Of all the fancy colors that diamonds can exhibit, green is the only one that can be created naturally once the diamond has been brought to the surface. All other colors are produced while the diamond is deep within the Earth under high pressure and at high temperatures, either by impurities in the carbon lattice (in the case of yellow and blue diamonds) or by its deformation (in the case of brown and red / pink diamonds). A natural green color is the result of radiation damaging the diamond. This can occur when the diamond is still in the volcanic pipe (kimberlite) that brought it to the surface, or even once it has been eroded from there and found in a river or alluvial deposit. If the diamond resides in close contact with another mineral or fluid that contains a high concentration of radioactive elements (e.g. uranium), that can affect it. The radiation emitted by the radioactive minerals or fluids penetrates the diamond and knocks carbon atoms out of the diamond’s crystal lattice, creating holes or vacancies. It is this defect, or imperfection in the diamond lattice that causes the absorption of predominantly red light, which results in perceived green color. Radiation damage can also occur when the diamond is deep in the Earth. However, the high temperature at which the diamond resides in the Earth is likely to cause the defects to change, reducing its green color and potentially changing it to brown or adding a yellow component .

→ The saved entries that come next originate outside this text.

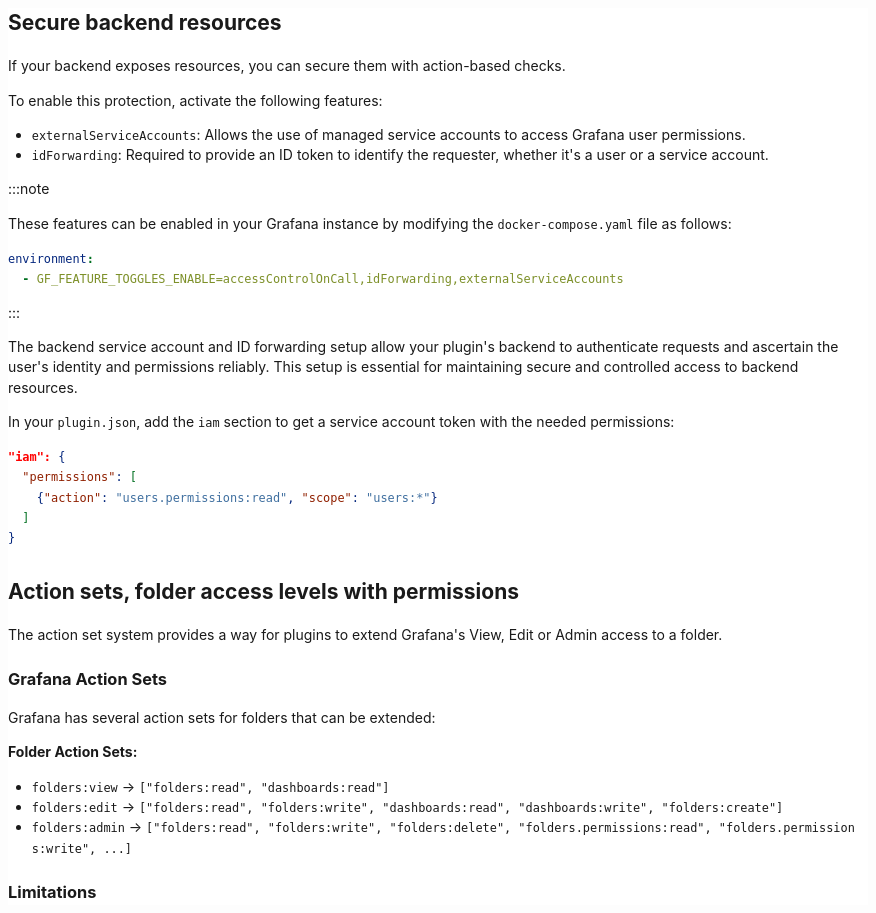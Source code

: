 ## Secure backend resources

If your backend exposes resources, you can secure them with action-based checks.

To enable this protection, activate the following features:

- `externalServiceAccounts`: Allows the use of managed service accounts to access Grafana user permissions.
- `idForwarding`: Required to provide an ID token to identify the requester, whether it's a user or a service account.

:::note

These features can be enabled in your Grafana instance by modifying the `docker-compose.yaml` file as follows:

```yaml
environment:
  - GF_FEATURE_TOGGLES_ENABLE=accessControlOnCall,idForwarding,externalServiceAccounts
```

:::

The backend service account and ID forwarding setup allow your plugin's backend to authenticate requests and ascertain the user's identity and permissions reliably. This setup is essential for maintaining secure and controlled access to backend resources.

In your `plugin.json`, add the `iam` section to get a service account token with the needed permissions:

```json
"iam": {
  "permissions": [
    {"action": "users.permissions:read", "scope": "users:*"}
  ]
}
```

## Action sets, folder access levels with permissions

The action set system provides a way for plugins to extend Grafana's View, Edit or Admin access to a folder.

### Grafana Action Sets

Grafana has several action sets for folders that can be extended:

**Folder Action Sets:**
- `folders:view` → `["folders:read", "dashboards:read"]`
- `folders:edit` → `["folders:read", "folders:write", "dashboards:read", "dashboards:write", "folders:create"]`
- `folders:admin` → `["folders:read", "folders:write", "folders:delete", "folders.permissions:read", "folders.permissions:write", ...]`

### Limitations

Rough green diamonds are often known for exhibiting just a thin skin of color. This is the result of two factors, (i) the energy of the radiation which caused the damage, and (ii) the length of time for which the diamond was exposed to radiation. Using uranium as an example, when it undergoes radioactive decay, it can emit both alpha and beta radiation. Alpha radiation has less energy than beta, and is therefore less able to fully penetrate the diamond. This means that a diamond subjected only to alpha radiation will have a damaged / colored surface, while one subjected only to beta radiation will have a deeper color penetration, beyond just a thin skin. While the type of radiation affects the physical depth of color of a diamond, the amount of time a diamond is subjected to radiation will affect the strength of its color. This is where the age of a diamond plays a significant role. Radioactive elements can emit radiation for millions, or even billions of years. The longer a diamond is irradiated, the stronger its color will be.
Understanding the processes that cause diamonds to become green is integral to determining whether a green diamond is natural or man-made. When a cut diamond exhibits a green coloration that aligns perfectly to its facets, gem labs know the radiation occurred after the diamond was cut, which means the color is man-made. In fact, the radiation of a diamond by scientist Sir William Crookes in 1904 is the first documented case of man-made diamond color treatment. Sir Crookes placed a diamond in radium salts for several years. When he retrieved the diamond, it had turned green and had substantial body color. This treatment is very uncommon today, as radioactive material can penetrate into cracks in the diamond, making the diamond itself radioactive . Modern treatments typically use low-energy electron beams to irradiate a diamond, which affect the diamond’s surface and leave no residual radioactivity in the diamond. Natural green diamonds are not radioactive, as the source of the radiation is no longer present once they have been unearthed.
As with any natural fancy color diamond, the skill of crafting a beautiful diamond from the rough that likely lacks an even color distribution, lies firmly in the hands of the cutter. Polishing away the surface of a rough green diamond can remove all of its colored skin, leaving just the white diamond beneath. The best cutters work with a stone’s natural shape and color distribution to maximize its beauty and rarity.
 Nasdala et al., 2013. Radio-colouration of diamond: a spectroscopic study. Contributions to Mineralogy and Petrology, 165, 843-861
 Nazz and Johnson, 2013. Green diamond, treated with radioactive salt. Gems & Gemology, Spring 2013, 49(1).